We introduced several modifications to a commonly used bag-of-words extraction algorithm. Firstly, we introduced an alternative tokenizer that split each line to tokens using not only white but also special characters: ()[]{}!@#$%ˆ&*-=;:’”∖|‘˜,.<>/?. The split strings are also preserved as tokens since the represent constructs used by many programming languages. Another difference is that we convert each token to what we call token signature before creating a vocabulary. This allows reducing the size of vocabulary, and consequently, the number of features and help in preventing overfitting to specific names of variables or methods while training.

To create a token signature, we firstly replace each uppercase letter with “A”, each lowercase letter with “a”, and each digit with “0”, while special characters are left unchanged (e.g., “_”). Then, each subsequence of the same characters is shrunk to a single character only (e.g., aaa to a or __ to _). The same is repeated for pairs and triples of characters (e.g., AaAa is converted to Aa). An example of how a token signature and bag-of-words model are constructed for a line is presented in Fig. 2.

Fig. 2
figure 2

An example of extracting bag-of-words (with and example of generating token signature), block feature, and a predefined feature for a fragment of code

Block-feature extractors

use heuristic approaches that allows identifying features spanning through multiple lines. We have two variants of such tools. The first one is based on the already extracted features. Each block feature is defined by providing the features that need to be present in a line (their values have to be greater than zero) to treat the line as start or end of the block. Similarly, it is possible to define forbidding features.
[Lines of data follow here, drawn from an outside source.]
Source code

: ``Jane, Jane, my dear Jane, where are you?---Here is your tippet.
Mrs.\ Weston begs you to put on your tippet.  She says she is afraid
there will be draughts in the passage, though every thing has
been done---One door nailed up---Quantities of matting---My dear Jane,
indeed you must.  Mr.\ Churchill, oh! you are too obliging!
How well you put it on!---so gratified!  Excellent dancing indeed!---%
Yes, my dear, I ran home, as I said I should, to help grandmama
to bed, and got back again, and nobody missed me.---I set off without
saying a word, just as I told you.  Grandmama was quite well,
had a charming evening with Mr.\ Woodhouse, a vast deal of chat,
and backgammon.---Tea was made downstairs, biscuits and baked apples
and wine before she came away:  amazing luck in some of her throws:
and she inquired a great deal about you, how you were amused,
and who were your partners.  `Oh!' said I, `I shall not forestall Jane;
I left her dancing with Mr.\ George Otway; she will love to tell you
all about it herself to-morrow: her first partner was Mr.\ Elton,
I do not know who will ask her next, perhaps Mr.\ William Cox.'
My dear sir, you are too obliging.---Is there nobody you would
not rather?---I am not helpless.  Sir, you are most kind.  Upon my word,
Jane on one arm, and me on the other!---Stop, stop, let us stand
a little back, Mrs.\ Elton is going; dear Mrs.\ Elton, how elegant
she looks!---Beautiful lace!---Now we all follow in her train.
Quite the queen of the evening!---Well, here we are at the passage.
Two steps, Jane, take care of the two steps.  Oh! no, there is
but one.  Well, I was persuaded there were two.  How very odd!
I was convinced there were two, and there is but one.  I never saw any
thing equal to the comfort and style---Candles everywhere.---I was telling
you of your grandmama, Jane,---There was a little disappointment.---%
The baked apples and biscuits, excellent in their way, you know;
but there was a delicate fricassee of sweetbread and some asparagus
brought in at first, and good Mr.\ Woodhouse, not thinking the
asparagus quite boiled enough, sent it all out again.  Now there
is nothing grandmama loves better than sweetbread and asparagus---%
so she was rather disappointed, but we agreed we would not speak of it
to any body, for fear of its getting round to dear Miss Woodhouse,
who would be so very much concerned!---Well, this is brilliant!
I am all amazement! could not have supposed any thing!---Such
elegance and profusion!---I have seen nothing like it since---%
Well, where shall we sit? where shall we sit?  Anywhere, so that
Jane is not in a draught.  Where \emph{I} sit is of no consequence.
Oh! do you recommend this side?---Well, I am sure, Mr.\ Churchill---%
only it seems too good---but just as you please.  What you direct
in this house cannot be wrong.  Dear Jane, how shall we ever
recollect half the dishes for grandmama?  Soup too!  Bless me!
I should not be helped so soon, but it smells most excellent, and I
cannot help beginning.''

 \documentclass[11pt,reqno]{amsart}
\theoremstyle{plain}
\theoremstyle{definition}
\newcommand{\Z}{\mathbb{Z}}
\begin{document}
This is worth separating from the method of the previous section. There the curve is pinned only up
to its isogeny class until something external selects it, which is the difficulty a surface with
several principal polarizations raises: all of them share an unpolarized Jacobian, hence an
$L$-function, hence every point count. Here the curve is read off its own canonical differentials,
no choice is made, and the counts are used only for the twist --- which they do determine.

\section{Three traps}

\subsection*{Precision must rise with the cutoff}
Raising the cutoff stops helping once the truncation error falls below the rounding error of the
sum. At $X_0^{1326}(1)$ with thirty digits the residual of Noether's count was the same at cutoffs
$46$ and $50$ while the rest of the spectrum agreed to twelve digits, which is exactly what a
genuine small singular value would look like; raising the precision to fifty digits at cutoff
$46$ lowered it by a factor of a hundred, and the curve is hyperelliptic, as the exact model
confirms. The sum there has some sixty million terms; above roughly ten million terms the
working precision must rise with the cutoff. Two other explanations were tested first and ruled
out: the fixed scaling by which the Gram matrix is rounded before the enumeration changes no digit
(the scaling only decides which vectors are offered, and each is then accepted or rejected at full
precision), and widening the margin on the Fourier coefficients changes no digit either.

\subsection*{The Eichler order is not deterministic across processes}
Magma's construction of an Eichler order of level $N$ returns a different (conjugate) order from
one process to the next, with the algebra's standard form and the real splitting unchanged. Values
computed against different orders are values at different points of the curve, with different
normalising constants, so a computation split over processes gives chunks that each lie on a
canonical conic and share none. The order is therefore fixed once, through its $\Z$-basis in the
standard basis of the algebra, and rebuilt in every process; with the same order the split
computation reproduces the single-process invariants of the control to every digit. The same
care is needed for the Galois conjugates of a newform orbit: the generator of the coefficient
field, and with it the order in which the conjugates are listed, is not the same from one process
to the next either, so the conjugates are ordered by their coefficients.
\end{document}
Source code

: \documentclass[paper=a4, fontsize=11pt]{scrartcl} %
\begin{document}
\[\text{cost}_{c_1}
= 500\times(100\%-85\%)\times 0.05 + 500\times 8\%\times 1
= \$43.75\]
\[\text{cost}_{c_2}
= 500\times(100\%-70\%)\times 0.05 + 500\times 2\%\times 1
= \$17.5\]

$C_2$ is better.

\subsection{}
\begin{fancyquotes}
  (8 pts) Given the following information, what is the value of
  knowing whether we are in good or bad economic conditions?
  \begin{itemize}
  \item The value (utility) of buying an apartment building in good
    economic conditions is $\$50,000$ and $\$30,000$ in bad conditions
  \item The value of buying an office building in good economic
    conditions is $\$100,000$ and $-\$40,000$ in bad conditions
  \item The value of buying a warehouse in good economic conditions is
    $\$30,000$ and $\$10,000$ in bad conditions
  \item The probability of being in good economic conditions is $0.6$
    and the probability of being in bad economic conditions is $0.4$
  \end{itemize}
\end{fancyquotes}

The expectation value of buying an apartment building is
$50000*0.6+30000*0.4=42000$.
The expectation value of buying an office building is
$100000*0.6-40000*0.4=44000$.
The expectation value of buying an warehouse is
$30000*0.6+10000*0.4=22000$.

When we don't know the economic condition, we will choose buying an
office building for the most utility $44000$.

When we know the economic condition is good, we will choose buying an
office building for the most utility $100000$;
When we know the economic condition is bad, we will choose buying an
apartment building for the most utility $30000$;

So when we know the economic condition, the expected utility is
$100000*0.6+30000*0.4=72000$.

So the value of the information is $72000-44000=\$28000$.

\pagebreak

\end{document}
If any of the forbidding features are present in a line (its value is greater than zero) the line cannot be considered as a start or end of the block. All the lines between the start and end of a block belong to that block (the value of the block feature is set to one). An example of extracting a block-comment feature is presented in Fig. 2. The second variant of block-feature extraction is based on training and using a separate classifier to identify the starts and ends of block features.

3.3 Classification Algorithms

While designing ML-based filters, we took into account two observations made while analyzing the coding guidelines and discussing them with our partners. Firstly, we had to accept the fact that the size of a training sample would be very small since the code guidelines used by our industrial partners included only a limited number of examples (additional examples would have to be provided by the users). Secondly, the traceability of the decision made would be welcomed. Therefore, we preferred to use ML-algorithms that provide explanations of how the decision is made. We decided to use decision trees since they are commonly considered as interpretable models (Freitas 2014). Consequently, we have integrated into CCFlex and used in this study a set of decision-tree-based algorithms, such as CART, C5.0 Decision Trees, and Random Forest.

3.4 Active Learning

Active learning (AL) aims at training an accurate prediction model with minimum cost by labeling most informative instances (Fu et al. 2013). In essence, AL is an iterative and interactive process of performing two steps: measuring the uncertainty of classification and using this information to query unlabeled instances.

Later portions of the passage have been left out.